Your instructions:
Exact copies of the lines from the line containing "The most surprising" through the last line of the entries below are the whole answer.

Stored data:
################

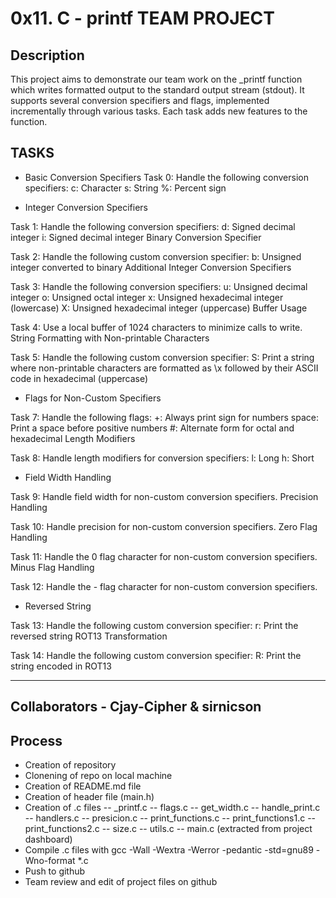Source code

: # 0x11. C - printf TEAM PROJECT

## Description
This project aims to demonstrate our team work on the _printf function which writes formatted output to the standard output stream (stdout). It supports several conversion specifiers and flags, implemented incrementally through various tasks. Each task adds new features to the function.

## TASKS

- Basic Conversion Specifiers
Task 0: Handle the following conversion specifiers:
c: Character
s: String
%: Percent sign


- Integer Conversion Specifiers

Task 1: Handle the following conversion specifiers:
d: Signed decimal integer
i: Signed decimal integer
Binary Conversion Specifier

Task 2: Handle the following custom conversion specifier:
b: Unsigned integer converted to binary
Additional Integer Conversion Specifiers

Task 3: Handle the following conversion specifiers:
u: Unsigned decimal integer
o: Unsigned octal integer
x: Unsigned hexadecimal integer (lowercase)
X: Unsigned hexadecimal integer (uppercase)
Buffer Usage

Task 4: Use a local buffer of 1024 characters to minimize calls to write.
String Formatting with Non-printable Characters

Task 5: Handle the following custom conversion specifier:
S: Print a string where non-printable characters are formatted as \x followed by their ASCII code in hexadecimal (uppercase)


- Flags for Non-Custom Specifiers

Task 7: Handle the following flags:
+: Always print sign for numbers
space: Print a space before positive numbers
#: Alternate form for octal and hexadecimal
Length Modifiers

Task 8: Handle length modifiers for conversion specifiers:
l: Long
h: Short


- Field Width Handling

Task 9: Handle field width for non-custom conversion specifiers.
Precision Handling

Task 10: Handle precision for non-custom conversion specifiers.
Zero Flag Handling

Task 11: Handle the 0 flag character for non-custom conversion specifiers.
Minus Flag Handling

Task 12: Handle the - flag character for non-custom conversion specifiers.


- Reversed String

Task 13: Handle the following custom conversion specifier:
r: Print the reversed string
ROT13 Transformation

Task 14: Handle the following custom conversion specifier:
R: Print the string encoded in ROT13


--------------------------------------------------------------------


## Collaborators - Cjay-Cipher & sirnicson

## Process
- Creation of repository
- Clonening of repo on local machine
- Creation of README.md file
- Creation of header file (main.h)
- Creation of .c files
-- _printf.c
-- flags.c
-- get_width.c
-- handle_print.c
-- handlers.c
-- presicion.c
-- print_functions.c
-- print_functions1.c
-- print_functions2.c
-- size.c
-- utils.c
-- main.c (extracted from project dashboard)
- Compile .c files with gcc -Wall -Wextra -Werror -pedantic -std=gnu89 -Wno-format *.c
- Push to github
- Team review and edit of project files on github
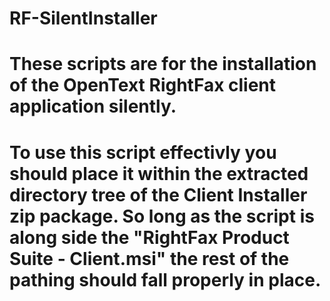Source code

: # RF-SilentInstaller
# These scripts are for the installation of the OpenText RightFax client application silently.
# To use this script effectivly you should place it within the extracted directory tree of the Client Installer zip package. So long as the script is along side the "RightFax Product Suite - Client.msi" the rest of the pathing should fall properly in place.
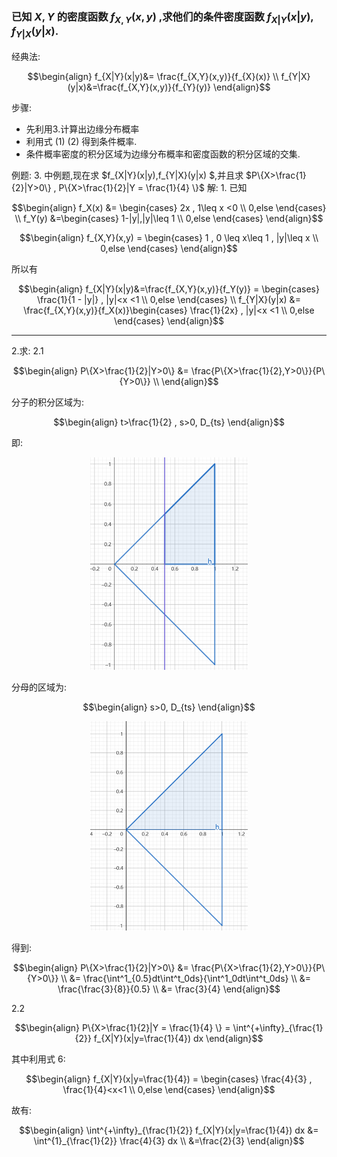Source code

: ### 已知 $X,Y$ 的密度函数 $f_{X,Y}(x,y)$ ,求他们的条件密度函数 $f_{X|Y}(x|y) , f_{Y|X}(y|x)$.
经典法:

$$\begin{align}
    f_{X|Y}(x|y)&= \frac{f_{X,Y}(x,y)}{f_{X}(x)} \\
    f_{Y|X}(y|x)&=\frac{f_{X,Y}(x,y)}{f_{Y}(y)}
\end{align}$$

步骤:
* 先利用3.计算出边缘分布概率
* 利用式 $(1)$ $(2)$ 得到条件概率.
* 条件概率密度的积分区域为边缘分布概率和密度函数的积分区域的交集.


例题: $3.$ 中例题,现在求 $f_{X|Y}(x|y),f_{Y|X}(y|x) $,并且求 $P\{X>\frac{1}{2}|Y>0\} , P\{X>\frac{1}{2}|Y = \frac{1}{4} \}$
解:
1.
已知

$$\begin{align}
    f_X(x) &= \begin{cases}
        2x , 1\leq x <0 \\
        0,else
    \end{cases} \\
    f_Y(y) &=\begin{cases}
        1-|y|,|y|\leq 1 \\
        0,else
    \end{cases}
\end{align}$$


$$\begin{align}
    f_{X,Y}(x,y) = \begin{cases}
        1 , 0 \leq x\leq 1 , |y|\leq x \\
        0,else
    \end{cases}
\end{align}$$

所以有

$$\begin{align}
    f_{X|Y}(x|y)&=\frac{f_{X,Y}(x,y)}{f_Y(y)} = \begin{cases}
    \frac{1}{1 - |y|} , |y|<x <1 \\
    0,else
    \end{cases} \\
    f_{Y|X}(y|x) &= \frac{f_{X,Y}(x,y)}{f_X(x)}\begin{cases}
    \frac{1}{2x} , |y|<x <1 \\
    0,else
    \end{cases}
\end{align}$$

---
2.求:
2.1

$$\begin{align}
    P\{X>\frac{1}{2}|Y>0\} &= \frac{P\{X>\frac{1}{2},Y>0\}}{P\{Y>0\}} \\
\end{align}$$

分子的积分区域为:

$$\begin{align}
    t>\frac{1}{2} , s>0, D_{ts}
\end{align}$$

即:
<div align="center">
<img src="./../图像/16.png"width="50%" height="40%">
</div>

分母的区域为:

$$\begin{align}
    s>0, D_{ts}
\end{align}$$

<div align="center">
<img src="./../图像/17.png" width="50%" height="40%">
</div>

得到:

$$\begin{align}
    P\{X>\frac{1}{2}|Y>0\} &= \frac{P\{X>\frac{1}{2},Y>0\}}{P\{Y>0\}} \\
    &= \frac{\int^1_{0.5}dt\int^t_0ds}{\int^1_0dt\int^t_0ds} \\
    &= \frac{\frac{3}{8}}{0.5} \\
    &= \frac{3}{4}
\end{align}$$

2.2

$$\begin{align}
    P\{X>\frac{1}{2}|Y = \frac{1}{4} \} = \int^{+\infty}_{\frac{1}{2}} f_{X|Y}(x|y=\frac{1}{4}) dx
\end{align}$$

其中利用式 $6$:

$$\begin{align}
    f_{X|Y}(x|y=\frac{1}{4}) = \begin{cases}
        \frac{4}{3} , \frac{1}{4}<x<1 \\
        0,else
    \end{cases}
\end{align}$$

故有:

$$\begin{align}
    \int^{+\infty}_{\frac{1}{2}} f_{X|Y}(x|y=\frac{1}{4}) dx &= \int^{1}_{\frac{1}{2}} \frac{4}{3} dx \\
    &=\frac{2}{3}
\end{align}$$
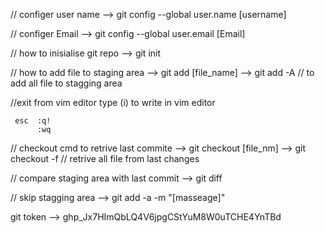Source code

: // configer user name
   --> git config --global user.name [username]

// configer Email 
   --> git config --global user.email [Email]


// how to inisialise git repo 
   --> git init

// how to add file to staging area 
   --> git add [file_name] 
   --> git add -A         // to add all file to stagging area 

//exit from vim editor
type (i) to write in vim editor 

     esc  :q!
          :wq

// checkout cmd to retrive last commite 
   --> git checkout [file_nm]
   --> git checkout -f    // retrive all file from last changes 

//  compare staging area with last commit 
   --> git diff

   // skip stagging area 
   --> git add -a -m "[masseage]"

   git token 
   --> 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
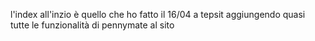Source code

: l'index all'inzio è quello che ho fatto il 16/04 a tepsit aggiungendo quasi tutte le funzionalità di pennymate al sito
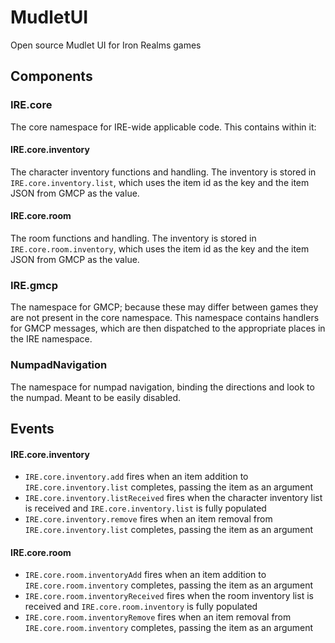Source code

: # MudletUI
Open source Mudlet UI for Iron Realms games

## Components
### IRE.core
The core namespace for IRE-wide applicable code. This contains within it:
#### IRE.core.inventory
The character inventory functions and handling. The inventory is stored in `IRE.core.inventory.list`, which uses the item id as the key and the item JSON from GMCP as the value.
#### IRE.core.room
The room functions and handling. The inventory is stored in `IRE.core.room.inventory`, which uses the item id as the key and the item JSON from GMCP as the value.
### IRE.gmcp
The namespace for GMCP; because these may differ between games they are not present in the core namespace. This namespace contains handlers for GMCP messages, which are then dispatched to the appropriate places in the IRE namespace.
### NumpadNavigation
The namespace for numpad navigation, binding the directions and look to the numpad. Meant to be easily disabled.
## Events
#### IRE.core.inventory
* `IRE.core.inventory.add` fires when an item addition to `IRE.core.inventory.list` completes, passing the item as an argument
* `IRE.core.inventory.listReceived` fires when the character inventory list is received and `IRE.core.inventory.list` is fully populated
* `IRE.core.inventory.remove` fires when an item removal from `IRE.core.inventory.list` completes, passing the item as an argument
#### IRE.core.room
* `IRE.core.room.inventoryAdd` fires when an item addition to `IRE.core.room.inventory` completes, passing the item as an argument
* `IRE.core.room.inventoryReceived` fires when the room inventory list is received and `IRE.core.room.inventory` is fully populated
* `IRE.core.room.inventoryRemove` fires when an item removal from `IRE.core.room.inventory` completes, passing the item as an argument
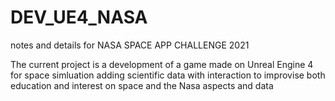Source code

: # DEV_UE4_NASA
notes and details for NASA SPACE APP CHALLENGE 2021

The current project is a development of a game made on Unreal Engine 4 for space simluation adding scientific data with interaction to 
improvise both education and interest on space and the Nasa aspects and data
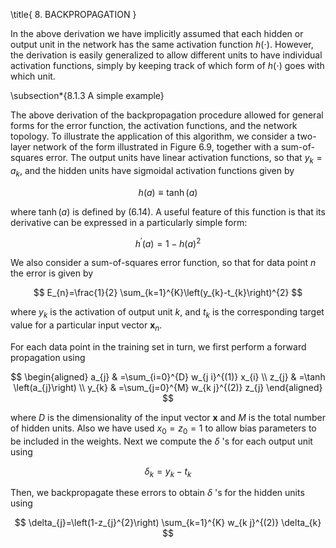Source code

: \title{
8. BACKPROPAGATION
}

In the above derivation we have implicitly assumed that each hidden or output unit in the network has the same activation function $h(\cdot)$. However, the derivation is easily generalized to allow different units to have individual activation functions, simply by keeping track of which form of $h(\cdot)$ goes with which unit.

\subsection*{8.1.3 A simple example}

The above derivation of the backpropagation procedure allowed for general forms for the error function, the activation functions, and the network topology. To illustrate the application of this algorithm, we consider a two-layer network of the form illustrated in Figure 6.9, together with a sum-of-squares error. The output units have linear activation functions, so that $y_{k}=a_{k}$, and the hidden units have sigmoidal activation functions given by

$$
h(a) \equiv \tanh (a)
$$

where $\tanh (a)$ is defined by (6.14). A useful feature of this function is that its derivative can be expressed in a particularly simple form:

$$
h^{\prime}(a)=1-h(a)^{2}
$$

We also consider a sum-of-squares error function, so that for data point $n$ the error is given by

$$
E_{n}=\frac{1}{2} \sum_{k=1}^{K}\left(y_{k}-t_{k}\right)^{2}
$$

where $y_{k}$ is the activation of output unit $k$, and $t_{k}$ is the corresponding target value for a particular input vector $\mathbf{x}_{n}$.

For each data point in the training set in turn, we first perform a forward propagation using

$$
\begin{aligned}
a_{j} & =\sum_{i=0}^{D} w_{j i}^{(1)} x_{i} \\
z_{j} & =\tanh \left(a_{j}\right) \\
y_{k} & =\sum_{j=0}^{M} w_{k j}^{(2)} z_{j}
\end{aligned}
$$

where $D$ is the dimensionality of the input vector $\mathbf{x}$ and $M$ is the total number of hidden units. Also we have used $x_{0}=z_{0}=1$ to allow bias parameters to be included in the weights. Next we compute the $\delta$ 's for each output unit using

$$
\delta_{k}=y_{k}-t_{k}
$$

Then, we backpropagate these errors to obtain $\delta$ 's for the hidden units using

$$
\delta_{j}=\left(1-z_{j}^{2}\right) \sum_{k=1}^{K} w_{k j}^{(2)} \delta_{k}
$$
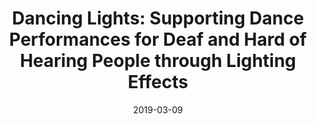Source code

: ---
title: "Dancing Lights: Supporting Dance Performances for Deaf and Hard of Hearing People through Lighting Effects"
date: 2019-03-09
paper: files/dance-lights.pdf
code: https://github.com/shinying/dance-light
video: https://www.youtube.com/watch?v=Yx0Welpq9NY
cover:
    image: imgs/dance-light.jpg
---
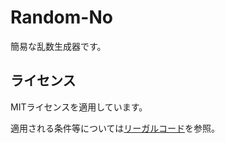 <!--
Random-No
Copyright (c) 2021~Present Nakatai.
This software is released under the MIT License.
https://opensource.org/licenses/mit-license.php
-->
# Random-No

簡易な乱数生成器です。

## ライセンス

MITライセンスを適用しています。

適用される条件等については[リーガルコード](https://raw.githubusercontent.com/Nakatai-0322/Random-No/main/LICENSE)を参照。
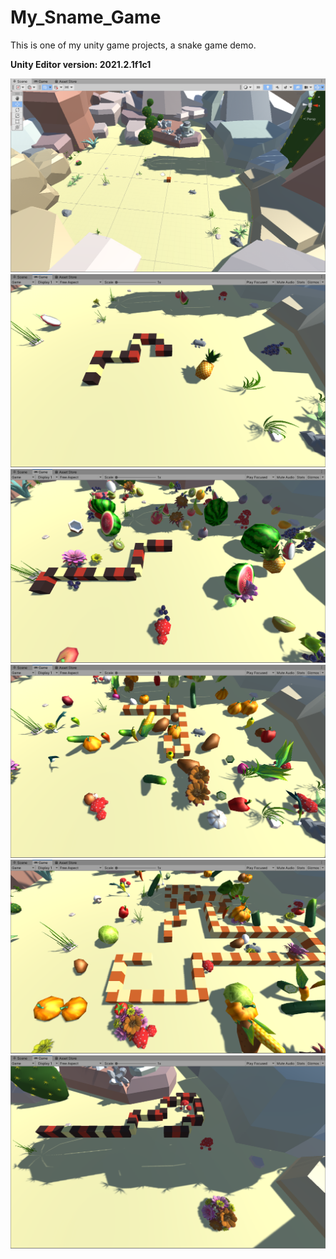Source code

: # My_Sname_Game
This is one of my unity game projects, a snake game demo.

**Unity Editor version: 2021.2.1f1c1**

![image](Assets/Image/1.png)
![image](Assets/Image/2.png)
![image](Assets/Image/3.png)
![image](Assets/Image/4.png)
![image](Assets/Image/5.png)
![image](Assets/Image/6.png)
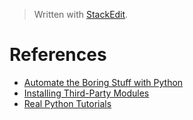 > Written with [StackEdit](https://stackedit.io/).

# References

- [Automate the Boring Stuff with Python](https://automatetheboringstuff.com/)
- [Installing Third-Party Modules](https://automatetheboringstuff.com/appendixa/)
- [Real Python Tutorials](https://realpython.com/)
<!--stackedit_data:
eyJoaXN0b3J5IjpbLTcyMDMwNTM4NiwxMTk1MjY1MTcyLDEzMD
kwOTkzNzNdfQ==
-->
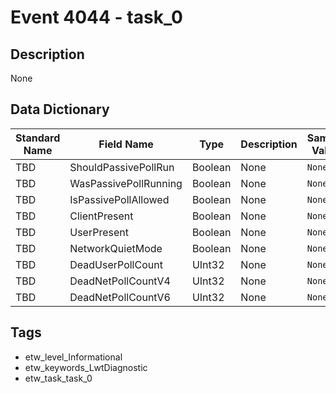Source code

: # Event 4044 - task_0

## Description
None

## Data Dictionary
|Standard Name|Field Name|Type|Description|Sample Value|
|---|---|---|---|---|
|TBD|ShouldPassivePollRun|Boolean|None|`None`|
|TBD|WasPassivePollRunning|Boolean|None|`None`|
|TBD|IsPassivePollAllowed|Boolean|None|`None`|
|TBD|ClientPresent|Boolean|None|`None`|
|TBD|UserPresent|Boolean|None|`None`|
|TBD|NetworkQuietMode|Boolean|None|`None`|
|TBD|DeadUserPollCount|UInt32|None|`None`|
|TBD|DeadNetPollCountV4|UInt32|None|`None`|
|TBD|DeadNetPollCountV6|UInt32|None|`None`|

## Tags
* etw_level_Informational
* etw_keywords_LwtDiagnostic
* etw_task_task_0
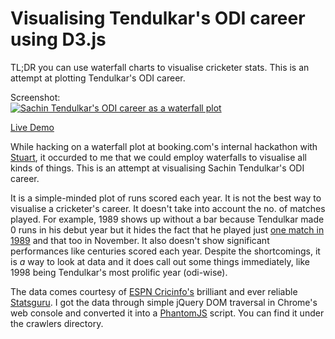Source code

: Visualising Tendulkar's ODI career using D3.js
==============================================

TL;DR you can use waterfall charts to visualise cricketer stats. This
is an attempt at plotting Tendulkar's ODI career.

Screenshot:<br/>
[![Sachin Tendulkar's ODI career as a waterfall plot](http://www.deepakg.com/prog/img/waterfall-tendulkar-odi-v1.png)](http://www.deepakg.com/prog/code/waterfall/tendulkar-odi-career.html)

[Live Demo](http://www.deepakg.com/prog/code/waterfall/tendulkar-odi-career.html)

While hacking on a
waterfall plot at booking.com's internal hackathon with
[Stuart](http://mrfrisby.com), it occurded to me that we could employ
waterfalls to visualise all kinds of things. This is an attempt at
visualising Sachin Tendulkar's ODI career.

It is a simple-minded plot of runs scored each year. It is not the
best way to visualise a cricketer's career. It doesn't take into
account the no. of matches played. For example, 1989 shows up without
a bar because Tendulkar made 0 runs in his debut year but it hides the
fact that he played just [one match in
1989](http://stats.espncricinfo.com/ci/engine/player/35320.html?class=2;template=results;type=allround;view=match;year=1989)
and that too in November. It also doesn't show significant
performances like centuries scored each year. Despite the
shortcomings, it is _a_ way to look at data and it does call out some
things immediately, like 1998 being Tendulkar's most prolific year
(odi-wise).

The data comes courtesy of [ESPN
Cricinfo's](http://www.espncricinfo.com/) brilliant and ever reliable
[Statsguru](http://stats.espncricinfo.com/ci/engine/stats/index.html). I
got the data through simple jQuery DOM traversal in Chrome's web
console and converted it into a
[PhantomJS](https://github.com/ariya/phantomjs/) script. You can find
it under the crawlers directory.
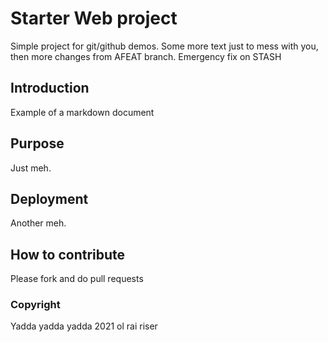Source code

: # Starter Web project

Simple project for git/github demos.
Some more text just to mess with you, then more changes from AFEAT branch.
Emergency fix on STASH

## Introduction

Example of a markdown document

## Purpose

Just meh.

## Deployment

Another meh.

## How to contribute

Please fork and do pull requests

### Copyright

Yadda yadda yadda 2021 ol rai riser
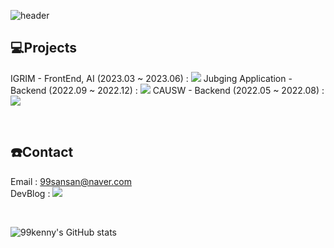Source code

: ![header](https://capsule-render.vercel.app/api?type=waving&color=gradient&customColorList=0,2,2,5,30&height=200&section=header&text=Sangyun's%20Github&fontSize=50)

## 💻Projects
IGRIM - FrontEnd, AI (2023.03 ~ 2023.06) :  <a href="https://github.com/I-GRIM" target="_blank"><img src="https://img.shields.io/badge/GithubPage-0085CA?style=flat-square&logo=GitHub&logoColor=white"/></a>
Jubging Application - Backend (2022.09 ~ 2022.12) : <a href="https://github.com/JUBGING" target="_blank"><img src="https://img.shields.io/badge/GithubPage-0085CA?style=flat-square&logo=GitHub&logoColor=white"/></a>
CAUSW - Backend (2022.05 ~ 2022.08) : <a href="https://github.com/CAUCSE/CAUSW_backend"><img src="https://img.shields.io/badge/GithubPage-0085CA?style=flat-square&logo=GitHub&logoColor=white"/></a><br>

<br>

## ☎️Contact
Email : 99sansan@naver.com
<br>
DevBlog : <a href="https://fine-code.tistory.com/" target="_blank"><img src="https://img.shields.io/badge/DevBlog-006600?style=flat-square&logo=dev.to&logoColor=white"/></a>


 <br>
 
![99kenny's GitHub stats](https://github-readme-stats.vercel.app/api?username=99kenny&show_icons=true&theme=radical)
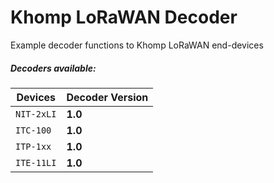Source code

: # Khomp LoRaWAN Decoder
Example decoder functions to Khomp LoRaWAN end-devices

##### Decoders available:

| Devices          | Decoder Version |
| -------------    | :-------------|
| `NIT-2xLI`       | **1.0** |
| `ITC-100`        | **1.0** |
| `ITP-1xx`        | **1.0** |
| `ITE-11LI`       | **1.0** |

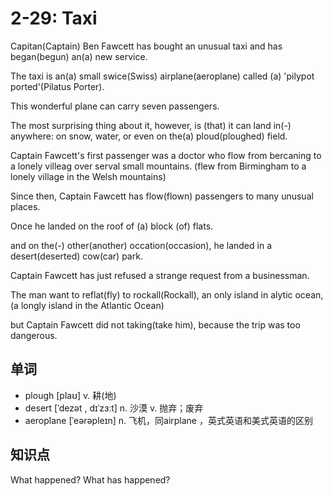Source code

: # 2-29: Taxi

Capitan(Captain) Ben Fawcett has bought an unusual taxi and has began(begun) an(a) new service.

The taxi is an(a) small swice(Swiss) airplane(aeroplane) called (a) 'pilypot ported'(Pilatus Porter).

This wonderful plane can carry seven passengers.

The most surprising thing about it, however, is (that) it can land in(-) anywhere: on snow, water, or even on the(a) ploud(ploughed) field.

Captain Fawcett's first passenger was a doctor who
flow from bercaning to a lonely villeag over serval small mountains.
(flew from Birmingham to a lonely village in the Welsh mountains)

Since then, Captain Fawcett has flow(flown) passengers to many unusual places.

Once he landed on the roof of (a) block (of) flats.

and on the(-) other(another) occation(occasion), he landed in a desert(deserted) cow(car) park.

Captain Fawcett has just refused a strange request from a businessman.

The man want to reflat(fly) to rockall(Rockall), 
an only island in alytic ocean,
(a longly island in the Atlantic Ocean)

but Captain Fawcett did not taking(take him), because the trip was too dangerous.

## 单词

- plough [plaʊ] v. 耕(地)
- desert [ˈdezət , dɪˈzɜːt] n. 沙漠 v. 抛弃；废弃
- aeroplane [ˈeərəpleɪn] n. 飞机，同airplane ，英式英语和美式英语的区别

## 知识点

What happened? What has happened?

################

Task solution:
The most surprising thing about it, however, is (that) it can land in(-) anywhere: on snow, water, or even on the(a) ploud(ploughed) field.

Captain Fawcett's first passenger was a doctor who
flow from bercaning to a lonely villeag over serval small mountains.
(flew from Birmingham to a lonely village in the Welsh mountains)

Since then, Captain Fawcett has flow(flown) passengers to many unusual places.

Once he landed on the roof of (a) block (of) flats.

and on the(-) other(another) occation(occasion), he landed in a desert(deserted) cow(car) park.

Captain Fawcett has just refused a strange request from a businessman.

The man want to reflat(fly) to rockall(Rockall), 
an only island in alytic ocean,
(a longly island in the Atlantic Ocean)

but Captain Fawcett did not taking(take him), because the trip was too dangerous.

## 单词

- plough [plaʊ] v. 耕(地)
- desert [ˈdezət , dɪˈzɜːt] n. 沙漠 v. 抛弃；废弃
- aeroplane [ˈeərəpleɪn] n. 飞机，同airplane ，英式英语和美式英语的区别

## 知识点

What happened? What has happened?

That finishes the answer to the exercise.